## TASK DETAILS
What lines in the data below mention the string "BRAZIL"? Copy them out.

DATA EXTRACTS: Begin

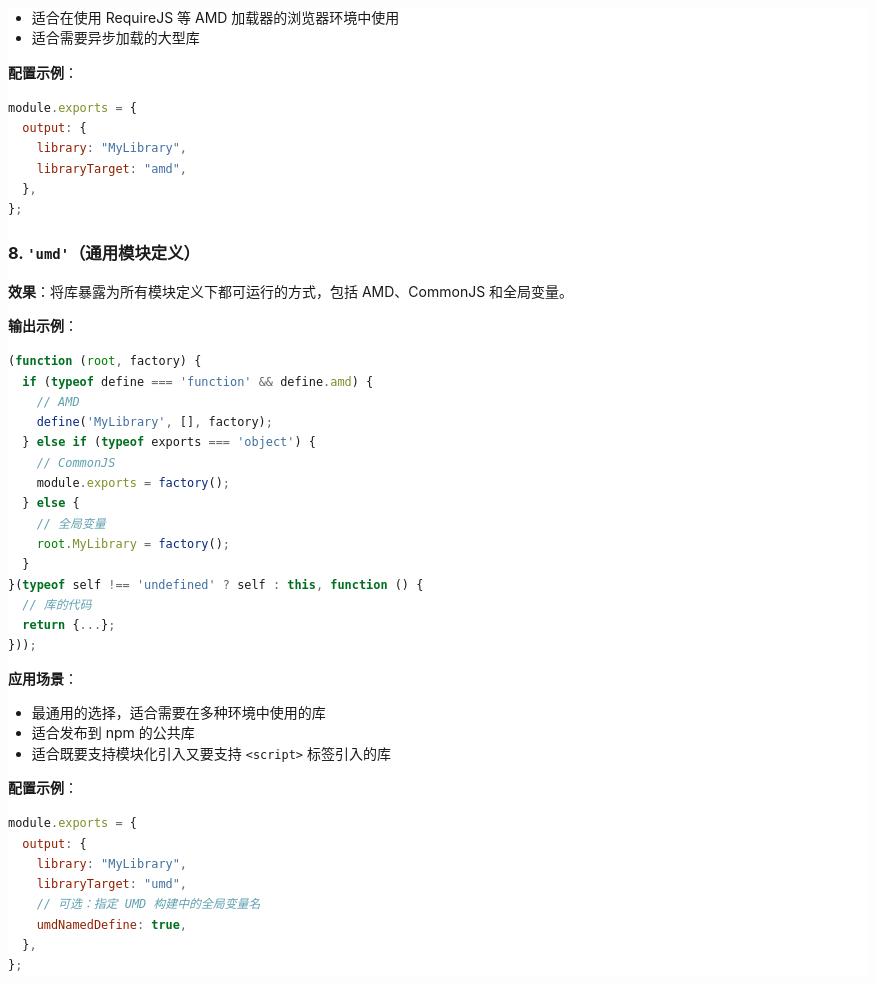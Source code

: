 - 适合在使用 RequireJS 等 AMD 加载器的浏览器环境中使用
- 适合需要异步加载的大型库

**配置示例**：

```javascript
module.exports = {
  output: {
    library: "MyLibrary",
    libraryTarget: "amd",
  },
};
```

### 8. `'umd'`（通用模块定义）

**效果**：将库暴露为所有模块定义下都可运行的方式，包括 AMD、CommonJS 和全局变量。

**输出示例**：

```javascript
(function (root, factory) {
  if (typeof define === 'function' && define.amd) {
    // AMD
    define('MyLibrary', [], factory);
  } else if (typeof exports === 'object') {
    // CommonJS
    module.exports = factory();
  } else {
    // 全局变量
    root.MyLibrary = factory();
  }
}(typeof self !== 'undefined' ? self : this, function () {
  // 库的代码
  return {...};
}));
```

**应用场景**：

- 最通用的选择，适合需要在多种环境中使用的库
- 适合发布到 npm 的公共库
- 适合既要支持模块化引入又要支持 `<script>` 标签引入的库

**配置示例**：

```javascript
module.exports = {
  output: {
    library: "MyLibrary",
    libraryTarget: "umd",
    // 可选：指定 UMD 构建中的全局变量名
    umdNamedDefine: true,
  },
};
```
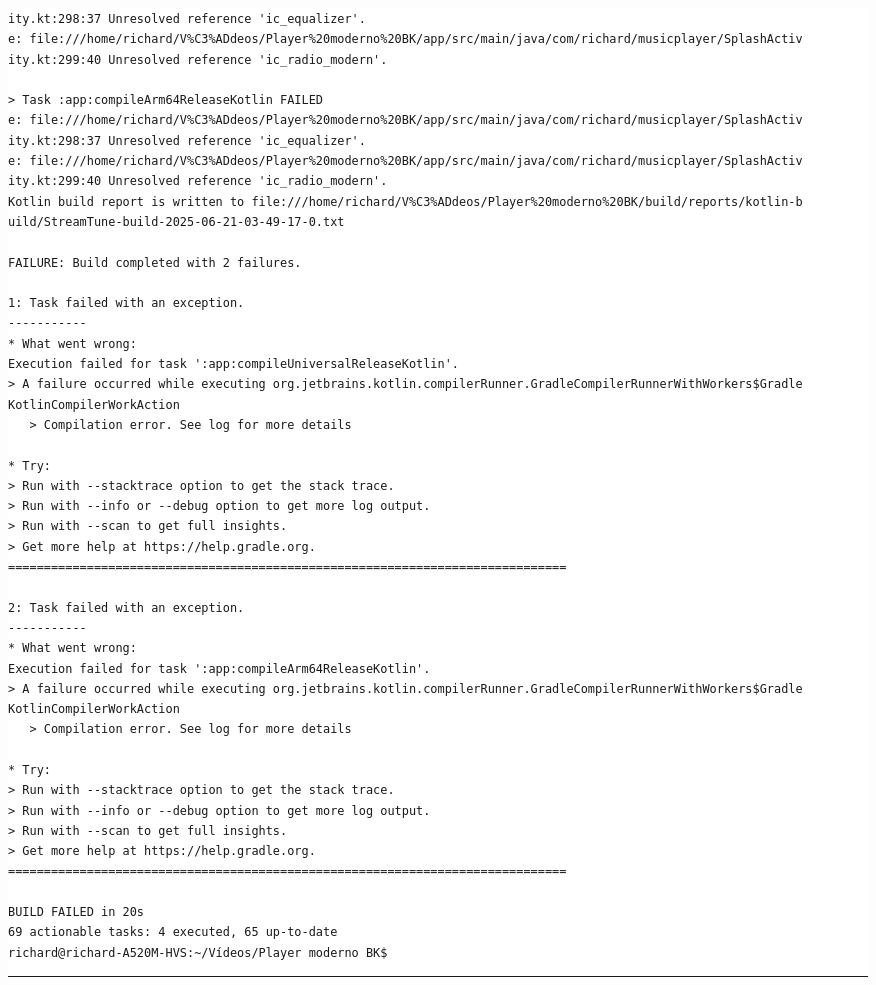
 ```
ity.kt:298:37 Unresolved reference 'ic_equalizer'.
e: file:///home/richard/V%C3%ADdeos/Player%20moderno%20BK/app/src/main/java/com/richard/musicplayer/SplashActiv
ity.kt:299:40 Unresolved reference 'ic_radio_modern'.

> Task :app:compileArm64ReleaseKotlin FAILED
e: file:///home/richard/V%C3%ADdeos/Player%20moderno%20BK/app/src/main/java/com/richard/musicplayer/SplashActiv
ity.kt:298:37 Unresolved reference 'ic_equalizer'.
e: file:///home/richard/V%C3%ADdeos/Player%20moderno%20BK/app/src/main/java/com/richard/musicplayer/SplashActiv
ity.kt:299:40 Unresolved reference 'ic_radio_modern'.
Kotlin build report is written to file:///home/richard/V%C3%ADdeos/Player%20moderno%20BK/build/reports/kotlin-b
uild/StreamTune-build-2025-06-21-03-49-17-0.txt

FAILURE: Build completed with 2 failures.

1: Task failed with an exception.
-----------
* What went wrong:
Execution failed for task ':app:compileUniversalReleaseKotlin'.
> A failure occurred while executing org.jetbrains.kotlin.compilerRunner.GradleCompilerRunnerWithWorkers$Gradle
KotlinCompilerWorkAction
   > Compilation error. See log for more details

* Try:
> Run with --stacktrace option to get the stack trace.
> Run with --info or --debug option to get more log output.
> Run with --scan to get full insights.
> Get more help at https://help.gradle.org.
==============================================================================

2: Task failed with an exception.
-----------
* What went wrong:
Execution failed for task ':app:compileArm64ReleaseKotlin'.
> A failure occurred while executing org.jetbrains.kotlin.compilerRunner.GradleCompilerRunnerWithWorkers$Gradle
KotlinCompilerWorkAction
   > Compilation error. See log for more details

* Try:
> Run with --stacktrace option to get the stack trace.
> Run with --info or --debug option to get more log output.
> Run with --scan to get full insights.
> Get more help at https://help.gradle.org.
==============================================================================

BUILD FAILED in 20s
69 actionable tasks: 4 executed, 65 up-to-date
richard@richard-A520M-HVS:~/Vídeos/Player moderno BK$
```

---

DATA EXTRACTS: End
DATA EXTRACTS: Begin

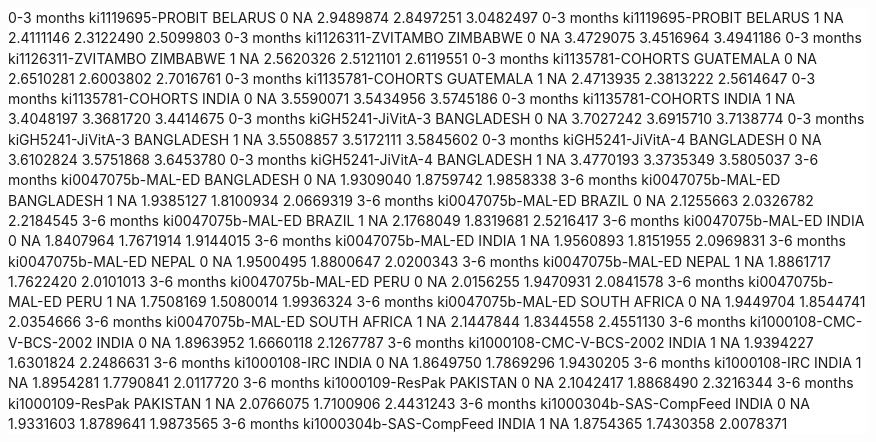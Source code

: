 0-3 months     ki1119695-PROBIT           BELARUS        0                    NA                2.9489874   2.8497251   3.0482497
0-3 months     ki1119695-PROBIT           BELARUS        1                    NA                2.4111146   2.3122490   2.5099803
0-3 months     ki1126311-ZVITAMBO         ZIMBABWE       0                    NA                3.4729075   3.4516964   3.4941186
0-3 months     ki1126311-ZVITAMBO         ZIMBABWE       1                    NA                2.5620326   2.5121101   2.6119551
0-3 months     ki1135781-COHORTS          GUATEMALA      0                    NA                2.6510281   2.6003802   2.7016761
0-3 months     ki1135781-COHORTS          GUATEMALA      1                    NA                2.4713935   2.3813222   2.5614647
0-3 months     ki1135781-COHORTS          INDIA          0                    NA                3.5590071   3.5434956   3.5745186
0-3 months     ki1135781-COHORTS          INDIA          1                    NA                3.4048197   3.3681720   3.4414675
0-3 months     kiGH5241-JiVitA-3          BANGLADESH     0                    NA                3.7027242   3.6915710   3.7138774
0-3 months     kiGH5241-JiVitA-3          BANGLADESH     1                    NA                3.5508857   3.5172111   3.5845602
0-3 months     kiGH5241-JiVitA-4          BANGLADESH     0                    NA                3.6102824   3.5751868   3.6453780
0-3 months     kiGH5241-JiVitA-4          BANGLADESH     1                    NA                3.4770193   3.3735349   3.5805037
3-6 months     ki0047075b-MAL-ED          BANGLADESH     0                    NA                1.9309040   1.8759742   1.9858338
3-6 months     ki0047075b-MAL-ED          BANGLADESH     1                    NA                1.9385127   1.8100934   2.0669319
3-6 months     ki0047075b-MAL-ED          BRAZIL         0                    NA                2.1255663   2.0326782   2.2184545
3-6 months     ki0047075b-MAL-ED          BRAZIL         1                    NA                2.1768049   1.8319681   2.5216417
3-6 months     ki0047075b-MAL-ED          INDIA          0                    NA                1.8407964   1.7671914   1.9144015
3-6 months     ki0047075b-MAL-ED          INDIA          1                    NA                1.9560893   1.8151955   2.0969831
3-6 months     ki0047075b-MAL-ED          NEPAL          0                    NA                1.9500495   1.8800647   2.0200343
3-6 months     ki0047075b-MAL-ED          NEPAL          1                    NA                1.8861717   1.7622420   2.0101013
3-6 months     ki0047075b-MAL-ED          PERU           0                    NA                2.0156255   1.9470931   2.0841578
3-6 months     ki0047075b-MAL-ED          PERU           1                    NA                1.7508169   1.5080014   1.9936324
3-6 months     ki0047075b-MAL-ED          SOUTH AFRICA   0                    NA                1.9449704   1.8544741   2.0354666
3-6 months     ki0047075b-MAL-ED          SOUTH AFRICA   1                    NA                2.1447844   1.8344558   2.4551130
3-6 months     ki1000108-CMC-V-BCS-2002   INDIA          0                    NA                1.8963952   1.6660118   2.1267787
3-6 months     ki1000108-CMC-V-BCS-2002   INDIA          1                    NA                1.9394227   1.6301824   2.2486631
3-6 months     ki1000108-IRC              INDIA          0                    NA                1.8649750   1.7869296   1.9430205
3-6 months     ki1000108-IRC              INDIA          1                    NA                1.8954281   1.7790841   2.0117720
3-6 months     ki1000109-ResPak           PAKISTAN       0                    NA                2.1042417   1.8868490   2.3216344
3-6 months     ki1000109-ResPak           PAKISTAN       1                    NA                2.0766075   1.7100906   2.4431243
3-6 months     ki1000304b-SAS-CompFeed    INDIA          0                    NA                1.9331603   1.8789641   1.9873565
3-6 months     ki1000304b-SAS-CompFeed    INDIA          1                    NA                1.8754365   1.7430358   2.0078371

DATA EXTRACTS: End

## ANSWER BOX
3-6 months     ki0047075b-MAL-ED          BRAZIL         0                    NA                2.1255663   2.0326782   2.2184545
3-6 months     ki0047075b-MAL-ED          BRAZIL         1                    NA                2.1768049   1.8319681   2.5216417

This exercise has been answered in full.